By the time we get to Luke chapter 15, Jesus has been traveling around, teaching and healing, telling stories that are starting to make some people very uncomfortable—especially the religious leaders. He’s been eating with all the wrong people: tax collectors, sinners, outcasts—the folks that polite society had basically written off. And not just once or twice, but consistently, like it’s a habit. So the Pharisees and scribes, the religious gatekeepers of the day, are grumbling. They don’t like it. They say, “This man welcomes sinners and eats with them.” And to them, that’s not just socially questionable—it’s scandalous. Eating with someone back then meant you accepted them, that you were saying, “You belong.”
So Jesus, being Jesus, doesn’t argue. He tells stories. Three of them, actually—all about lost things.
The first is about a shepherd who leaves behind ninety-nine sheep just to go after the one that wandered off. The second is about a woman who tears her house apart looking for one lost coin. And in both stories, when what’s lost is found, there’s a party. Jesus is building to something here—he’s showing us what the kingdom of God is really like: a place where lost things matter, where heaven throws a celebration when one sinner finds their way home.

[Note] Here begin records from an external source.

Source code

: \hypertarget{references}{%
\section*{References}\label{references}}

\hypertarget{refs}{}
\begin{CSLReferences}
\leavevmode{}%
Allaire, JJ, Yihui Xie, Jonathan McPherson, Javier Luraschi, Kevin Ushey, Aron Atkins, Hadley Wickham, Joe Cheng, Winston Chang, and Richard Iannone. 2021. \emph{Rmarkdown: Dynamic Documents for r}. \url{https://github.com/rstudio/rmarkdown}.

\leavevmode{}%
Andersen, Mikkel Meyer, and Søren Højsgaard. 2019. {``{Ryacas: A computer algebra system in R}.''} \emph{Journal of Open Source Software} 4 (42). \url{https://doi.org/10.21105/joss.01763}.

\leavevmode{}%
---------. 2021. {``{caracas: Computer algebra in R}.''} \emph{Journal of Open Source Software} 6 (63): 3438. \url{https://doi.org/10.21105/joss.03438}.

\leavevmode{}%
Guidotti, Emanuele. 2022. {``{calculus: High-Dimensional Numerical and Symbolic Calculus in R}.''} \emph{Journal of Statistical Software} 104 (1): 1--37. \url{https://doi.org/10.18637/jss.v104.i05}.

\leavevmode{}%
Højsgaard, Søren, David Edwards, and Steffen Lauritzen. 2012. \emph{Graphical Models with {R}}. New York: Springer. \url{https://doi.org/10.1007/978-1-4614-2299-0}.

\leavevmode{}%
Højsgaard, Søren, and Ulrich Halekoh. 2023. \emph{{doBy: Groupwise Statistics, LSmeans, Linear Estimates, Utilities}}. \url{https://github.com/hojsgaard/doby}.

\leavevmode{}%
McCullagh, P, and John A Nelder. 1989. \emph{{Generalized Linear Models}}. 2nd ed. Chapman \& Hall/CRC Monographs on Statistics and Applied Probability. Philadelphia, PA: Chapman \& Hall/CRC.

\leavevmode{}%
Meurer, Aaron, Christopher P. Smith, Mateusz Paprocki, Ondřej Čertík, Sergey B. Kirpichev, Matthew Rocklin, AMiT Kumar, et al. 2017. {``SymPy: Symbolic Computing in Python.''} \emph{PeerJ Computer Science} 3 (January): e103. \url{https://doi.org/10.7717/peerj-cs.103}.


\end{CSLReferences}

Then we get to today’s story. It’s longer, and it’s more personal. It’s not about a sheep or a coin—it’s about a father and two sons. And this one hits a little deeper, because it’s not just about being lost and found. It’s about relationships. About family. About grace and resentment. About the kind of homecoming that isn’t easy or tidy. And about a God whose love is bigger than what most of us are comfortable with.
So as you listen, try not to jump ahead in your mind to the ending you think you already know. Try to hear it the way those first listeners did—Pharisees and sinners alike. People who were trying to figure out who really matters to God. People who wondered whether there’s a limit to grace, or whether there’s a place at the table for them.
With that in mind, let’s listen now to Luke 15:1–3 and 11–32.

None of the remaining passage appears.